My favorite memory of Jack Anderson took place on a very dark morning in late November. We had to be on the blue bus by 6:00 A.M. About an hour earlier it had started to snow, one of the first snowfalls of the season. It was cold out, no wind to speak of. It started with a few big snowflakes slowly and silently drifting from the sky, and then it started snowing heavier, still big flakes, silently dropping out of the low ceiling of night and into the halo of the Miner Avenue streetlights like an invasion of miniature white paratroopers. The ground was just cold enough that the snowflakes started to stick, and they’d lie there on the sidewalks, glittering in the glow of the streetlights.
I had gotten to the bus first that morning, and when Jack joined me a few minutes later, his eyes were wide with excitement.
“Did you see that?” he asked.
“What, the snow?” I replied.
“Did you ever see such a beautiful sight?”
“Yeah, those were big and pretty flakes, weren’t they?”
“They were diamonds, is what they were. They were diamonds, thousands of them, at my feet, shining. And they were mine.”

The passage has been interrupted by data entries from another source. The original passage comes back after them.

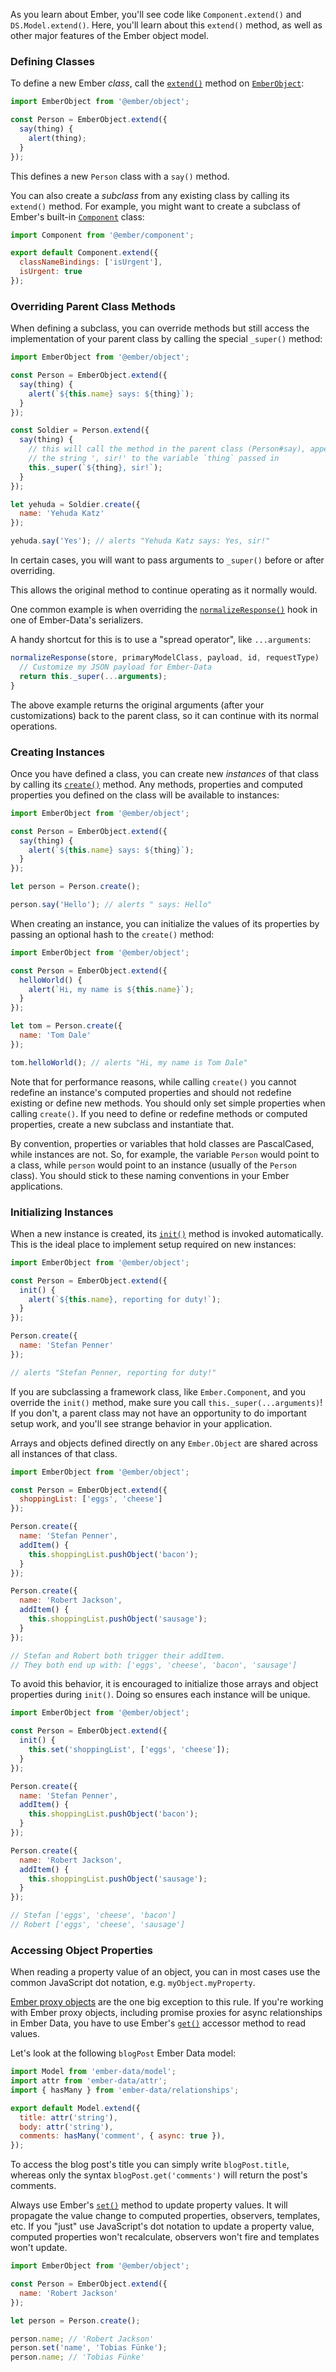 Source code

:As you learn about Ember, you'll see code like `Component.extend()` and
`DS.Model.extend()`. Here, you'll learn about this `extend()` method, as well
as other major features of the Ember object model.

### Defining Classes

To define a new Ember _class_, call the [`extend()`](https://www.emberjs.com/api/ember/release/classes/@ember%2Fobject/methods/extend?anchor=extend) method on
[`EmberObject`](https://www.emberjs.com/api/ember/release/modules/@ember%2Fobject):


```javascript
import EmberObject from '@ember/object';

const Person = EmberObject.extend({
  say(thing) {
    alert(thing);
  }
});
```

This defines a new `Person` class with a `say()` method.

You can also create a _subclass_ from any existing class by calling
its `extend()` method. For example, you might want to create a subclass
of Ember's built-in [`Component`](https://www.emberjs.com/api/ember/release/classes/Component) class:

```javascript {data-filename=app/components/todo-item.js}
import Component from '@ember/component';

export default Component.extend({
  classNameBindings: ['isUrgent'],
  isUrgent: true
});
```

### Overriding Parent Class Methods

When defining a subclass, you can override methods but still access the
implementation of your parent class by calling the special `_super()`
method:

```javascript
import EmberObject from '@ember/object';

const Person = EmberObject.extend({
  say(thing) {
    alert(`${this.name} says: ${thing}`);
  }
});

const Soldier = Person.extend({
  say(thing) {
    // this will call the method in the parent class (Person#say), appending
    // the string ', sir!' to the variable `thing` passed in
    this._super(`${thing}, sir!`);
  }
});

let yehuda = Soldier.create({
  name: 'Yehuda Katz'
});

yehuda.say('Yes'); // alerts "Yehuda Katz says: Yes, sir!"
```

In certain cases, you will want to pass arguments to `_super()` before or after overriding.

This allows the original method to continue operating as it normally would.

One common example is when overriding the [`normalizeResponse()`](https://www.emberjs.com/api/ember-data/release/classes/DS.JSONAPISerializer/methods/normalizeResponse?anchor=normalizeResponse) hook in one of Ember-Data's serializers.

A handy shortcut for this is to use a "spread operator", like `...arguments`:

```javascript
normalizeResponse(store, primaryModelClass, payload, id, requestType)  {
  // Customize my JSON payload for Ember-Data
  return this._super(...arguments);
}
```

The above example returns the original arguments (after your customizations) back to the parent class, so it can continue with its normal operations.

### Creating Instances

Once you have defined a class, you can create new _instances_ of that
class by calling its [`create()`](https://www.emberjs.com/api/ember/release/classes/@ember%2Fobject/methods/create?anchor=create
) method. Any methods, properties and
computed properties you defined on the class will be available to
instances:


```javascript
import EmberObject from '@ember/object';

const Person = EmberObject.extend({
  say(thing) {
    alert(`${this.name} says: ${thing}`);
  }
});

let person = Person.create();

person.say('Hello'); // alerts " says: Hello"
```

When creating an instance, you can initialize the values of its properties
by passing an optional hash to the `create()` method:

```javascript
import EmberObject from '@ember/object';

const Person = EmberObject.extend({
  helloWorld() {
    alert(`Hi, my name is ${this.name}`);
  }
});

let tom = Person.create({
  name: 'Tom Dale'
});

tom.helloWorld(); // alerts "Hi, my name is Tom Dale"
```

Note that for performance reasons, while calling `create()` you cannot redefine an instance's
computed properties and should not redefine existing or define new methods. You should only set simple properties when calling
`create()`. If you need to define or redefine methods or computed
properties, create a new subclass and instantiate that.

By convention, properties or variables that hold classes are
PascalCased, while instances are not. So, for example, the variable
`Person` would point to a class, while `person` would point to an instance
(usually of the `Person` class). You should stick to these naming
conventions in your Ember applications.

### Initializing Instances

When a new instance is created, its [`init()`](https://www.emberjs.com/api/ember/release/classes/EmberObject/methods/init?anchor=init) method is invoked
automatically. This is the ideal place to implement setup required on new
instances:

```javascript
import EmberObject from '@ember/object';

const Person = EmberObject.extend({
  init() {
    alert(`${this.name}, reporting for duty!`);
  }
});

Person.create({
  name: 'Stefan Penner'
});

// alerts "Stefan Penner, reporting for duty!"
```

If you are subclassing a framework class, like `Ember.Component`, and you
override the `init()` method, make sure you call `this._super(...arguments)`!
If you don't, a parent class may not have an opportunity to do important
setup work, and you'll see strange behavior in your application.

Arrays and objects defined directly on any `Ember.Object` are shared across all instances of that class.

```javascript
import EmberObject from '@ember/object';

const Person = EmberObject.extend({
  shoppingList: ['eggs', 'cheese']
});

Person.create({
  name: 'Stefan Penner',
  addItem() {
    this.shoppingList.pushObject('bacon');
  }
});

Person.create({
  name: 'Robert Jackson',
  addItem() {
    this.shoppingList.pushObject('sausage');
  }
});

// Stefan and Robert both trigger their addItem.
// They both end up with: ['eggs', 'cheese', 'bacon', 'sausage']
```

To avoid this behavior, it is encouraged to initialize those arrays and object properties during `init()`. Doing so ensures each instance will be unique.

```javascript
import EmberObject from '@ember/object';

const Person = EmberObject.extend({
  init() {
    this.set('shoppingList', ['eggs', 'cheese']);
  }
});

Person.create({
  name: 'Stefan Penner',
  addItem() {
    this.shoppingList.pushObject('bacon');
  }
});

Person.create({
  name: 'Robert Jackson',
  addItem() {
    this.shoppingList.pushObject('sausage');
  }
});

// Stefan ['eggs', 'cheese', 'bacon']
// Robert ['eggs', 'cheese', 'sausage']
```

### Accessing Object Properties

When reading a property value of an object, you can in most cases use the common JavaScript dot notation, e.g. `myObject.myProperty`. 

[Ember proxy objects](https://emberjs.com/api/ember/3.3/classes/ObjectProxy) are the one big exception to this rule. If you're working with Ember proxy objects, including promise proxies for async relationships in Ember Data, you have to use Ember's [`get()`](https://www.emberjs.com/api/ember/release/classes/@ember%2Fobject/methods/get?anchor=get) accessor method to read values.

Let's look at the following `blogPost` Ember Data model:

```javascript {data-filename=app/models/blog-post.js}
import Model from 'ember-data/model';
import attr from 'ember-data/attr';
import { hasMany } from 'ember-data/relationships';

export default Model.extend({
  title: attr('string'),
  body: attr('string'),
  comments: hasMany('comment', { async: true }),
});
```

To access the blog post's title you can simply write `blogPost.title`, whereas only the syntax `blogPost.get('comments')` will return the post's comments.

Always use Ember's [`set()`](https://www.emberjs.com/api/ember/release/classes/@ember%2Fobject/methods/set?anchor=set) method to update property values. It will propagate the value change to computed properties, observers, templates, etc. If you "just" use JavaScript's dot notation to update a property value, computed properties won't recalculate, observers won't fire and templates won't update.

```javascript
import EmberObject from '@ember/object';

const Person = EmberObject.extend({
  name: 'Robert Jackson'
});

let person = Person.create();

person.name; // 'Robert Jackson'
person.set('name', 'Tobias Fünke');
person.name; // 'Tobias Fünke'
```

I thought, that’s exactly what they looked like, illuminated in the glow of the street lights. They glittered and sparkled just like diamonds.
“I was a wealthy man, there, for a while,” he said. “I was a wealthy man.”
I don’t remember much else about the ride to work that morning, but I remember, a couple of times throughout the day, he’d remind me, “I was a wealthy man, there, this morning, with all of those diamonds shining at my feet.”
Jack was right. He was a wealthy man that morning. I understood even then how rare a diamond Jack Anderson himself was. To see and appreciate the beauty that was there at that moment, on display just for him, as he lumbered his way up Miner Avenue, his lunch box in his hand and his head at his feet, counting the diamonds that were his and his alone. Conrad Stonkey was roughly the same age, and I can guarantee he wouldn’t have seen the diamonds. Nor would Jeff Severson or other kids my age. The question was, and remains, would I see them?
With Jack having shared his poetic vision of the miracle that was present in that moment with me, I liked to think that I would see them, and I’ve at least tried to look for the diamonds at my feet throughout the years, but no doubt I’ve missed most of the miracles that are constantly occurring every day. I know I have all too frequently worn the blinders of preoccupation as I made my way through the journey of each day, preoccupied with family issues, work issues, or lately, disease and fear. But through the years, I have revisited that early snowy morning hundreds of times, and heard Jack describe what a wealthy man he was, and each time I think how lucky I was to have been there and been the one he shared his wealth with.
I have no idea whatever became of Jack Anderson. I have not seen or talked to him since I left Norco on Halloween, 1979, more than thirty years ago. If he is still alive, he would now be in his 90s. I’m sure that he has long since forgotten about the goofy 19 year old who he shared a bus seat with for a few months. I’m sure he has long forgotten about the army fatigue jackets and winter coat and wisdom he shared with me. But that doesn’t change the fact that I’ll never forget him and his lumbering walk, and if he has gone on to the great blue bus in the sky, I like to imagine that every year, when the first snowfall hits the early morning street lights of Miner Avenue in Ladysmith, his ghost can be seen lumbering along with his lunch box in his hand, counting the diamonds as they accumulate around his feet.